Instructions for the task: Using the data beneath this instruction, retype only the lines from the one that contains "table from a database to HDFS" down to the one that contains "in a database", both included, exactly as they appear.

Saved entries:
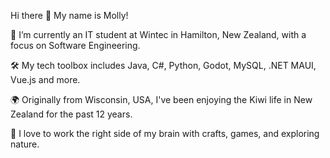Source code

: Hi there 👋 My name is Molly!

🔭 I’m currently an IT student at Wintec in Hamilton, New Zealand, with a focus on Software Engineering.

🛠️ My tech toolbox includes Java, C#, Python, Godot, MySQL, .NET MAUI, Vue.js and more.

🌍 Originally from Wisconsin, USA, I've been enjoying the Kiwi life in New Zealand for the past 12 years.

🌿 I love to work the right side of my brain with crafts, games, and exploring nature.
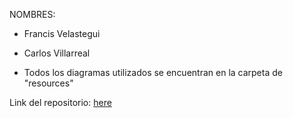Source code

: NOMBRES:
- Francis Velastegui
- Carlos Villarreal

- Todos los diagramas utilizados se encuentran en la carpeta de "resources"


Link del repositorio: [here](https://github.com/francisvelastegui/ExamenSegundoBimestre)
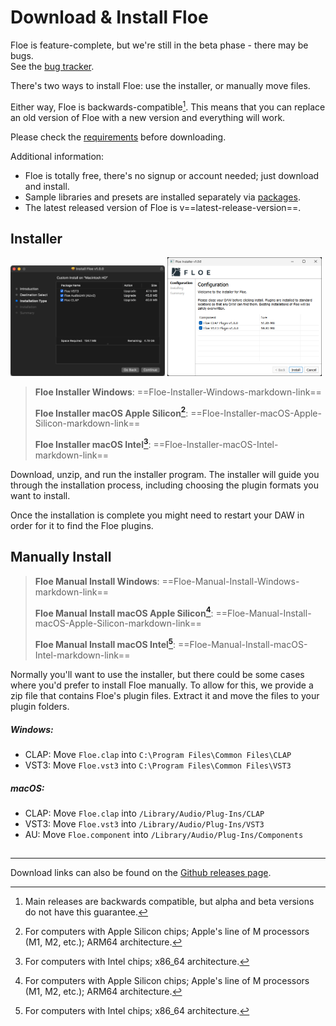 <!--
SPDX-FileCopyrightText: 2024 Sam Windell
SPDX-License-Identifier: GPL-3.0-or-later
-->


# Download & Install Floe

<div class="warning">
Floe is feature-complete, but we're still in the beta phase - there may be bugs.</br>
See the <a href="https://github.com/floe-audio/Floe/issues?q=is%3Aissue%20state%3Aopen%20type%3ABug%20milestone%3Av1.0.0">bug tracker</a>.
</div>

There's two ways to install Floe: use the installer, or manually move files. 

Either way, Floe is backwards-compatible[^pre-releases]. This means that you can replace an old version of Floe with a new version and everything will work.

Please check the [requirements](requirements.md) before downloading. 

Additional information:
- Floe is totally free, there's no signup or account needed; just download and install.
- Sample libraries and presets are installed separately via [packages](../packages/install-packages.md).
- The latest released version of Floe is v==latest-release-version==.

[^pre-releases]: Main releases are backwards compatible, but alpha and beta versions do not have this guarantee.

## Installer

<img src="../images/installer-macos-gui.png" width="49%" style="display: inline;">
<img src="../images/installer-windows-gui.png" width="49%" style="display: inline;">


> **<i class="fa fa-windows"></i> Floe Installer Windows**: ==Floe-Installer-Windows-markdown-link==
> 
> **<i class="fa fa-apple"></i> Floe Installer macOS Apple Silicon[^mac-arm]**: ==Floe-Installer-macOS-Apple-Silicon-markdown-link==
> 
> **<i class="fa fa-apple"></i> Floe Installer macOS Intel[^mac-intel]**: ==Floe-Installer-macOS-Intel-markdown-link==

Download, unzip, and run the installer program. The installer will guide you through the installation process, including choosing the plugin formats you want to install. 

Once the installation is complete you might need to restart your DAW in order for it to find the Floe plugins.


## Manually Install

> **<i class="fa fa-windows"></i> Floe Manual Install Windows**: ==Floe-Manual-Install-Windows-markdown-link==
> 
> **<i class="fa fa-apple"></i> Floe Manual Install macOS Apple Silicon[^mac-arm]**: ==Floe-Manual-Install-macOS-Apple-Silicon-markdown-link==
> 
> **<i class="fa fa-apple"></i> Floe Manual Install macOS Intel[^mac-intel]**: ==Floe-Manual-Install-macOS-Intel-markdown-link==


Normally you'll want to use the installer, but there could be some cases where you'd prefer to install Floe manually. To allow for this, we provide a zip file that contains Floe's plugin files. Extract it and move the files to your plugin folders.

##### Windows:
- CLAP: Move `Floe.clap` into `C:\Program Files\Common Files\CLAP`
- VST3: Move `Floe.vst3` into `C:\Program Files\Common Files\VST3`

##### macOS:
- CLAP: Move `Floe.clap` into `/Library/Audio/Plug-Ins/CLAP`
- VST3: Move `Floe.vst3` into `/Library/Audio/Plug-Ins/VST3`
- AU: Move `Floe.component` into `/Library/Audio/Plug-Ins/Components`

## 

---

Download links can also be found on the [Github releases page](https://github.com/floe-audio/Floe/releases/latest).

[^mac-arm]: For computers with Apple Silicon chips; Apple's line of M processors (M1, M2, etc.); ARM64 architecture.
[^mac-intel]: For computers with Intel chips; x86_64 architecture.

--

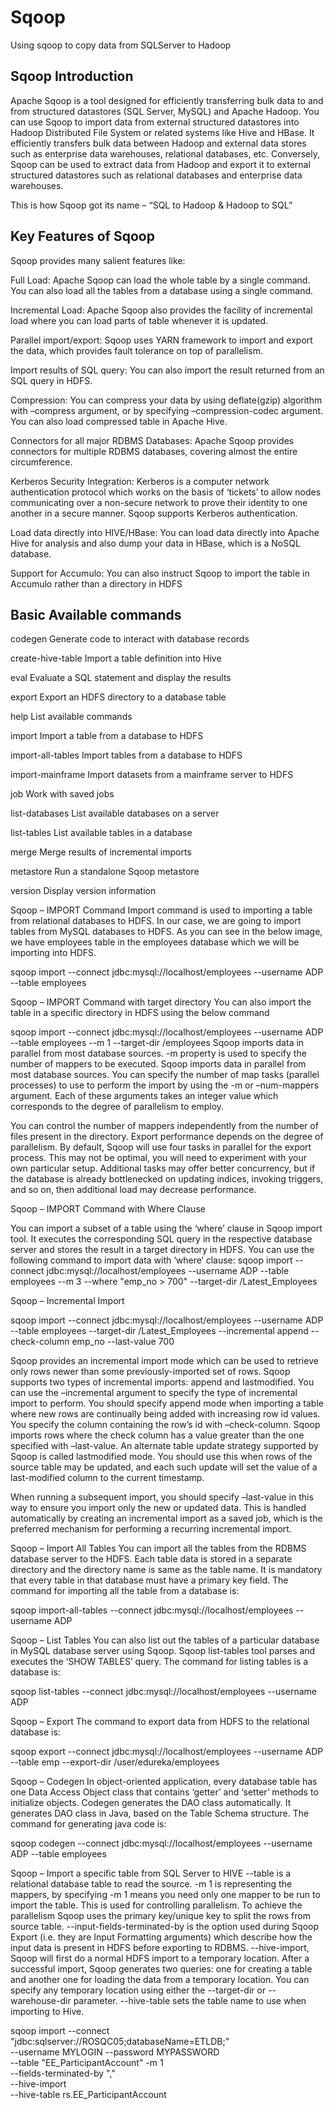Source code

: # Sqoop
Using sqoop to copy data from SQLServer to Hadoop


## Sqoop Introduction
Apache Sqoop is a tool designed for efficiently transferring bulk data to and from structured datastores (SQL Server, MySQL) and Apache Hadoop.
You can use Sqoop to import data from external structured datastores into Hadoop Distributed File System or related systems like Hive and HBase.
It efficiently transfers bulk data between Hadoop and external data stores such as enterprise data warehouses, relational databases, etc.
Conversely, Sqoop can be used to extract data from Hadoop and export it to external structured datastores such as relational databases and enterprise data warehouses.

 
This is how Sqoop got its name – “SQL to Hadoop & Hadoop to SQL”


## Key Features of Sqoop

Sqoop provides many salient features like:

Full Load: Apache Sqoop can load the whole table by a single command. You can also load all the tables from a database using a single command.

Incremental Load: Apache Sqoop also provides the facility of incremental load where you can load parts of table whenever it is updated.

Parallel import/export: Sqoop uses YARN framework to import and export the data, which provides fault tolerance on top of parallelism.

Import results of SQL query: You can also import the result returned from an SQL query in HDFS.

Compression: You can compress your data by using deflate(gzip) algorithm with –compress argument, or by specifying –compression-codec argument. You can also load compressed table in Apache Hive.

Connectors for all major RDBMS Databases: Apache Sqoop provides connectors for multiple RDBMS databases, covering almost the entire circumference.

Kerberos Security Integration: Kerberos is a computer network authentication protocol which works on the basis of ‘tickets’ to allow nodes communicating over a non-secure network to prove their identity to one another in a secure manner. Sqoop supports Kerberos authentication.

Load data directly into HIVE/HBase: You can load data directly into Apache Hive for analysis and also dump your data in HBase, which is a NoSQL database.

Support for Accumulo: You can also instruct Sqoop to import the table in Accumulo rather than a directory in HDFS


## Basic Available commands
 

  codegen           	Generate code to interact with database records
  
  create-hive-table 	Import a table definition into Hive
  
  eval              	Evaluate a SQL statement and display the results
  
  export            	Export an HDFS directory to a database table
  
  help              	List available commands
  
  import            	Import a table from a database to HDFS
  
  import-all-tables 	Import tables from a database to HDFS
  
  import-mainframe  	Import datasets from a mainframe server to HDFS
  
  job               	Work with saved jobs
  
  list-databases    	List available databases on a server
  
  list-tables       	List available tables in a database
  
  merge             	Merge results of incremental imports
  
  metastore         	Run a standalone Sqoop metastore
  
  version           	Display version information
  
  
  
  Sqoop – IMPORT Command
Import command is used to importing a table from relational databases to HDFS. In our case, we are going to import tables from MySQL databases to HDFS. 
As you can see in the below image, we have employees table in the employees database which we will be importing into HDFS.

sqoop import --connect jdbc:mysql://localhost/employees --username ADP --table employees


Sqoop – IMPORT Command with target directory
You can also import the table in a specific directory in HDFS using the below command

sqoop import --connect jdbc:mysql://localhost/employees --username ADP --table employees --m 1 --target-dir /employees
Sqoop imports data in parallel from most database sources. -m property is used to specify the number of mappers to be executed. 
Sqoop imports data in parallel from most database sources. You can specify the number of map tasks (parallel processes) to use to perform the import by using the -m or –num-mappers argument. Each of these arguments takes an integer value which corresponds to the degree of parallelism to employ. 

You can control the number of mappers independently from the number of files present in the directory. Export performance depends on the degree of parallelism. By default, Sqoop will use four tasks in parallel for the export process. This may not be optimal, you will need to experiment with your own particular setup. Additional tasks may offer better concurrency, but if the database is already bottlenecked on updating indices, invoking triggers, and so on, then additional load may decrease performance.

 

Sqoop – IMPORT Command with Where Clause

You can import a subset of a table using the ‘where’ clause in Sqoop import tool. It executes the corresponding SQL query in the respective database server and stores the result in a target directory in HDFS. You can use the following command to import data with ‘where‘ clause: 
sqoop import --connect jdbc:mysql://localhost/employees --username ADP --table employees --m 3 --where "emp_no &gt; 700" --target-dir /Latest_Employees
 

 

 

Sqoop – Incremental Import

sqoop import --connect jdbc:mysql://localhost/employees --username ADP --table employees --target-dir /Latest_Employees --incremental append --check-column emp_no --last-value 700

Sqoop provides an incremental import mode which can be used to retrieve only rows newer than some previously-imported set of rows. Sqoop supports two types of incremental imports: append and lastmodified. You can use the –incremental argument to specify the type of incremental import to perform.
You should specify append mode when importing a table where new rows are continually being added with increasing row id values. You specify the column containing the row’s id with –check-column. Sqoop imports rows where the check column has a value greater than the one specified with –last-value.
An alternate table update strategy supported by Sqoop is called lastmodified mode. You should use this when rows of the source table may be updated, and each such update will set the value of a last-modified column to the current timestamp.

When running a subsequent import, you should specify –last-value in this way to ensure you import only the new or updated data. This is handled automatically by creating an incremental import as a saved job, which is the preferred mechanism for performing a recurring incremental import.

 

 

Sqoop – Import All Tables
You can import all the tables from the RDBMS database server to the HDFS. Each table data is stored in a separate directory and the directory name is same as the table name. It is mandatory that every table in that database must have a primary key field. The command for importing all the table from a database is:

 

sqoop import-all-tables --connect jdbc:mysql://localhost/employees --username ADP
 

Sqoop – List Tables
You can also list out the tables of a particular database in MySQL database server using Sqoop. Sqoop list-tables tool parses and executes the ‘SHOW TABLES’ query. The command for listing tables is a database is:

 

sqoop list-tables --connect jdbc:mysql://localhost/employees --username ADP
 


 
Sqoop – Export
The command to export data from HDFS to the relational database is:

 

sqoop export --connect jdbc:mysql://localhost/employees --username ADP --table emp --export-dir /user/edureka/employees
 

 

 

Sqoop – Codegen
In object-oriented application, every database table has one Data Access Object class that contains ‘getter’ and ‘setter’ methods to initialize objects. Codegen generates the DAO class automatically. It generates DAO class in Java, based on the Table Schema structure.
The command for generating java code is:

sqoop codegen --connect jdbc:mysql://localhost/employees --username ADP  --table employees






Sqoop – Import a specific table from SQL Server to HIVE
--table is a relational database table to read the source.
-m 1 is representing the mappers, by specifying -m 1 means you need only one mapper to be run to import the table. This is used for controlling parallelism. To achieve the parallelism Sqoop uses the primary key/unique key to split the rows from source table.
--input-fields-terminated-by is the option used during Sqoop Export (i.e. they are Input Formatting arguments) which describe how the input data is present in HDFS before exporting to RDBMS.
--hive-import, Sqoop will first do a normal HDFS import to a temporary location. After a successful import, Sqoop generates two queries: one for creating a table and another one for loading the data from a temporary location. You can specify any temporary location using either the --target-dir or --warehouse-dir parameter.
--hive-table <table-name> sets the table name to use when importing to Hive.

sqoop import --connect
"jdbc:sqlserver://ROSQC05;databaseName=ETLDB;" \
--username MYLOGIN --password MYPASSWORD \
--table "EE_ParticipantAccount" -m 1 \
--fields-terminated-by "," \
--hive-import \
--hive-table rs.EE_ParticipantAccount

* * *

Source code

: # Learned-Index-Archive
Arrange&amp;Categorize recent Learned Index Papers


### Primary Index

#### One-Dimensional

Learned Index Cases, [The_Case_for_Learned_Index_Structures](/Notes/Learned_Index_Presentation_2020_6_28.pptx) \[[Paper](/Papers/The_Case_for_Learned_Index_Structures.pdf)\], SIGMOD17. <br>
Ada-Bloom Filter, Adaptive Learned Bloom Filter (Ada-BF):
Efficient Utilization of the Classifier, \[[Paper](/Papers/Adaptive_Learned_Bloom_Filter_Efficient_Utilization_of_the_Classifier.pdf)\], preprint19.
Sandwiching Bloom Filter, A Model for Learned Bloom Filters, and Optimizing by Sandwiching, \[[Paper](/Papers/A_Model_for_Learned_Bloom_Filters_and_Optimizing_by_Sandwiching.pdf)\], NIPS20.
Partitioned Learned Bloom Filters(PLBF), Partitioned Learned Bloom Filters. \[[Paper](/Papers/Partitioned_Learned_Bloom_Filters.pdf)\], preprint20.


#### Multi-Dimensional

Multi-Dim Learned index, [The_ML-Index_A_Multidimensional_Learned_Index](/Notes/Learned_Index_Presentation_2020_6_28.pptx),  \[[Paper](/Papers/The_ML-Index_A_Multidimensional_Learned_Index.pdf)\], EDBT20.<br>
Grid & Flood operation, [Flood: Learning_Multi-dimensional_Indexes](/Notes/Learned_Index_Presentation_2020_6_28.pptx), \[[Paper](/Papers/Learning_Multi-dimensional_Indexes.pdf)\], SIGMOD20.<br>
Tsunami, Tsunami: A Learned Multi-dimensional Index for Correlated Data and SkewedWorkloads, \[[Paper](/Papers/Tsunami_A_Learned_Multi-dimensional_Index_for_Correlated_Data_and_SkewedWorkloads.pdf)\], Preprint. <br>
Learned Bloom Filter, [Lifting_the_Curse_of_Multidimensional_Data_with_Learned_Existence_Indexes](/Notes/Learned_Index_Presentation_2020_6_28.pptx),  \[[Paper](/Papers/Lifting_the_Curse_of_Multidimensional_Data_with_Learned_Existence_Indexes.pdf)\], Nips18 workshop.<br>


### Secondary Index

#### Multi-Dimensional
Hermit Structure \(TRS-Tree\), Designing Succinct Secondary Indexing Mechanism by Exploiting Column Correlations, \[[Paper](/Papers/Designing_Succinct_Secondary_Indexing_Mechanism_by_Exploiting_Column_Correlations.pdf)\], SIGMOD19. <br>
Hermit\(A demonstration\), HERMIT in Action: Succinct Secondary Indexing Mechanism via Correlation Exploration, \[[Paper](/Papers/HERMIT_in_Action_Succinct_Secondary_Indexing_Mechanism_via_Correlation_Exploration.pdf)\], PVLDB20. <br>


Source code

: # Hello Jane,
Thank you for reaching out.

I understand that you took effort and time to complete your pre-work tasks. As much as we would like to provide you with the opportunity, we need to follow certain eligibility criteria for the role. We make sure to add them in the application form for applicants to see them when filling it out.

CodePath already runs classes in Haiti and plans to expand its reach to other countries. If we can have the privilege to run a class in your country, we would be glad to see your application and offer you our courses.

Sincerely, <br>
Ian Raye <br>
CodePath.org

Answer:
  import            	Import a table from a database to HDFS
  
  import-all-tables 	Import tables from a database to HDFS
  
  import-mainframe  	Import datasets from a mainframe server to HDFS
  
  job               	Work with saved jobs
  
  list-databases    	List available databases on a server
  
  list-tables       	List available tables in a database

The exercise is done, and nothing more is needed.